Authored-by: panbingkun <[email protected]>
Signed-off-by: Max Gekk <[email protected]>
---
core/src/main/resources/error/error-classes.json | 3 +++
.../spark/sql/errors/QueryExecutionErrors.scala | 5 ++++
.../spark/sql/execution/DataSourceScanExec.scala | 4 ++--
.../sql/errors/QueryExecutionErrorsSuite.scala | 28 ++++++++++++++++++++--
.../adaptive/AdaptiveQueryExecSuite.scala | 6 ++---
.../spark/sql/sources/BucketedReadSuite.scala | 23 ------------------
6 files changed, 38 insertions(+), 31 deletions(-)
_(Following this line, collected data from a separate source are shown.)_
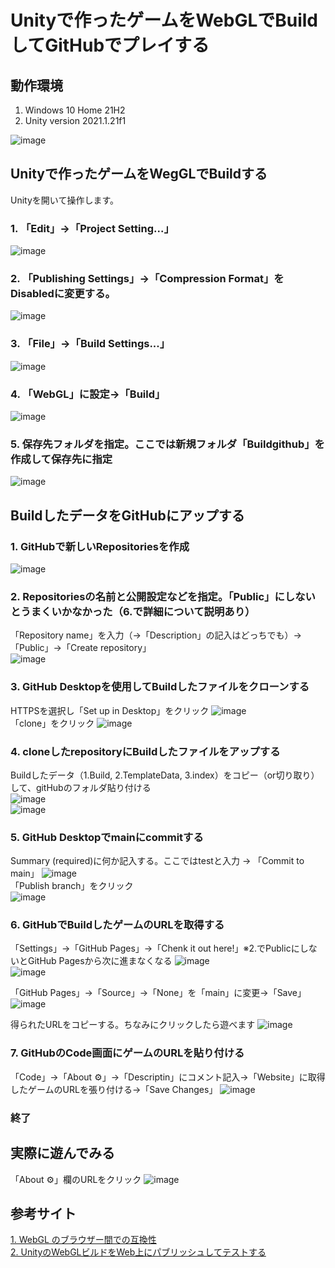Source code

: # Unityで作ったゲームをWebGLでBuildしてGitHubでプレイする
## 動作環境
1. Windows 10 Home 21H2
2. Unity version 2021.1.21f1  

![image](https://user-images.githubusercontent.com/93690866/153183424-a7ce9019-366a-4128-8972-56ba412e9192.png)
## Unityで作ったゲームをWegGLでBuildする
Unityを開いて操作します。
### 1. 「Edit」->「Project Setting...」  
![image](https://user-images.githubusercontent.com/93690866/153186084-b1c2c69c-4573-468f-ab7b-f631b72f9e70.png)  

### 2. 「Publishing Settings」->「Compression Format」をDisabledに変更する。  
![image](https://user-images.githubusercontent.com/93690866/153187485-6952e43c-4ebd-4a87-aa95-cdafed1ca24b.png)  

### 3. 「File」->「Build Settings...」  
![image](https://user-images.githubusercontent.com/93690866/153189212-78c7b840-1c33-497b-bb24-15c01c2fd82f.png)  

### 4. 「WebGL」に設定->「Build」  
![image](https://user-images.githubusercontent.com/93690866/153189567-57ea7926-e5d3-4cc6-ba35-0537ad756c8d.png)  

### 5. 保存先フォルダを指定。ここでは新規フォルダ「Buildgithub」を作成して保存先に指定  
![image](https://user-images.githubusercontent.com/93690866/153190449-18f0500e-4ae4-4a24-b52d-7f0ad64e5fae.png)  

## BuildしたデータをGitHubにアップする
### 1. GitHubで新しいRepositoriesを作成  
![image](https://user-images.githubusercontent.com/93690866/153203754-3b54d9b7-cef4-41d4-9d5f-5e27e83234b6.png)  

### 2. Repositoriesの名前と公開設定などを指定。「Public」にしないとうまくいかなかった（6.で詳細について説明あり）  
   「Repository name」を入力（->「Description」の記入はどっちでも）->「Public」->「Create repository」  
![image](https://user-images.githubusercontent.com/93690866/153193243-ee074af4-8f68-4ff1-b246-178dd86f2167.png)  

### 3. GitHub Desktopを使用してBuildしたファイルをクローンする  
   HTTPSを選択し「Set up in Desktop」をクリック
![image](https://user-images.githubusercontent.com/93690866/153194348-16eb26d1-5c25-41a3-9f4c-330c4d100d6c.png)  
   「clone」をクリック
![image](https://user-images.githubusercontent.com/93690866/153196934-369097fb-5fca-4495-9ae5-da1c14e7262b.png)  

### 4. cloneしたrepositoryにBuildしたファイルをアップする  
   Buildしたデータ（1.Build, 2.TemplateData, 3.index）をコピー（or切り取り）して、gitHubのフォルダ貼り付ける  
![image](https://user-images.githubusercontent.com/93690866/153198046-bdaa241d-74a1-4c97-8f94-0a41ef36ecc9.png)   
![image](https://user-images.githubusercontent.com/93690866/153197846-c5c81205-dd45-45f8-beb4-8e672bb455da.png)  

### 5. GitHub Desktopでmainにcommitする  
   Summary (required)に何か記入する。ここではtestと入力 -> 「Commit to main」
![image](https://user-images.githubusercontent.com/93690866/153198631-b977f061-b7ad-40e8-affc-00f0c7bf18d8.png)  
   「Publish branch」をクリック  
![image](https://user-images.githubusercontent.com/93690866/153198874-9dc10f27-2f00-4184-977b-82c734d299ed.png)  

### 6. GitHubでBuildしたゲームのURLを取得する
   「Settings」->「GitHub Pages」->「Chenk it out here!」※2.でPublicにしないとGitHub Pagesから次に進まなくなる
![image](https://user-images.githubusercontent.com/93690866/153199619-fbe7701a-5449-4b6b-82c0-b38e47cc1c17.png)  
![image](https://user-images.githubusercontent.com/93690866/153199801-2513be98-af7c-4d0c-9828-8082e4abd623.png)  

   「GitHub Pages」->「Source」->「None」を「main」に変更->「Save」
![image](https://user-images.githubusercontent.com/93690866/153200506-e1b2d483-4fb1-4150-80cf-c9e4f94e3995.png)  

   得られたURLをコピーする。ちなみにクリックしたら遊べます
![image](https://user-images.githubusercontent.com/93690866/153201120-b6b5b7a9-acc5-4753-a3a0-c768865176de.png)  

### 7. GitHubのCode画面にゲームのURLを貼り付ける
   「Code」->「About ⚙」->「Descriptin」にコメント記入->「Website」に取得したゲームのURLを張り付ける->「Save Changes」
![image](https://user-images.githubusercontent.com/93690866/153203204-14bd3a48-1990-4f97-8f50-22c1a8063637.png)  

### 終了

## 実際に遊んでみる
「About ⚙」欄のURLをクリック
![image](https://user-images.githubusercontent.com/93690866/153203417-92cac98d-328b-433e-ab44-8af262600147.png)

## 参考サイト
[1. WebGL のブラウザー間での互換性](https://docs.unity3d.com/ja/current/Manual/webgl-browsercompatibility.html)  
[2. UnityのWebGLビルドをWeb上にパブリッシュしてテストする](https://51n1.uk/post/web-publishing-with-unity-webgl/page1.html)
diff --git a/core/src/main/resources/error/error-classes.json
b/core/src/main/resources/error/error-classes.json
index e4ee09ea8a7..1a139c018e8 100644
--- a/core/src/main/resources/error/error-classes.json
+++ b/core/src/main/resources/error/error-classes.json
@@ -115,6 +115,9 @@
"INVALID_ARRAY_INDEX_IN_ELEMENT_AT" : {
"message" : [ "The index <indexValue> is out of bounds. The array has
<arraySize> elements. To return NULL instead, use `try_element_at`. If
necessary set <config> to \"false\" to bypass this error." ]
},
+ "INVALID_BUCKET_FILE" : {
+ "message" : [ "Invalid bucket file: <path>" ]
+ },
"INVALID_FIELD_NAME" : {
"message" : [ "Field name <fieldName> is invalid: <path> is not a struct."
],
"sqlState" : "42000"
diff --git
a/sql/catalyst/src/main/scala/org/apache/spark/sql/errors/QueryExecutionErrors.scala
b/sql/catalyst/src/main/scala/org/apache/spark/sql/errors/QueryExecutionErrors.scala
index a155b0694b5..1e664100545 100644
---
a/sql/catalyst/src/main/scala/org/apache/spark/sql/errors/QueryExecutionErrors.scala
+++
b/sql/catalyst/src/main/scala/org/apache/spark/sql/errors/QueryExecutionErrors.scala
@@ -2000,4 +2000,9 @@ object QueryExecutionErrors extends QueryErrorsBase {
s"add ${toSQLValue(amount, IntegerType)} $unit to " +
s"${toSQLValue(DateTimeUtils.microsToInstant(micros),
TimestampType)}"))
}
+
+ def invalidBucketFile(path: String): Throwable = {
+ new SparkException(errorClass = "INVALID_BUCKET_FILE", messageParameters =
Array(path),
+ cause = null)
+ }
}
diff --git
a/sql/core/src/main/scala/org/apache/spark/sql/execution/DataSourceScanExec.scala
b/sql/core/src/main/scala/org/apache/spark/sql/execution/DataSourceScanExec.scala
index f7b627cef08..f5d349d975f 100644
---
a/sql/core/src/main/scala/org/apache/spark/sql/execution/DataSourceScanExec.scala
+++
b/sql/core/src/main/scala/org/apache/spark/sql/execution/DataSourceScanExec.scala
@@ -29,6 +29,7 @@ import org.apache.spark.sql.catalyst.expressions._
import org.apache.spark.sql.catalyst.plans.QueryPlan
import org.apache.spark.sql.catalyst.plans.physical.{HashPartitioning,
Partitioning, UnknownPartitioning}
import org.apache.spark.sql.catalyst.util.{truncatedString, CaseInsensitiveMap}
+import org.apache.spark.sql.errors.QueryExecutionErrors
import org.apache.spark.sql.execution.datasources._
import org.apache.spark.sql.execution.datasources.parquet.{ParquetFileFormat
=> ParquetSource}
import org.apache.spark.sql.execution.datasources.v2.PushedDownOperators
@@ -618,8 +619,7 @@ case class FileSourceScanExec(
}.groupBy { f =>
BucketingUtils
.getBucketId(new Path(f.filePath).getName)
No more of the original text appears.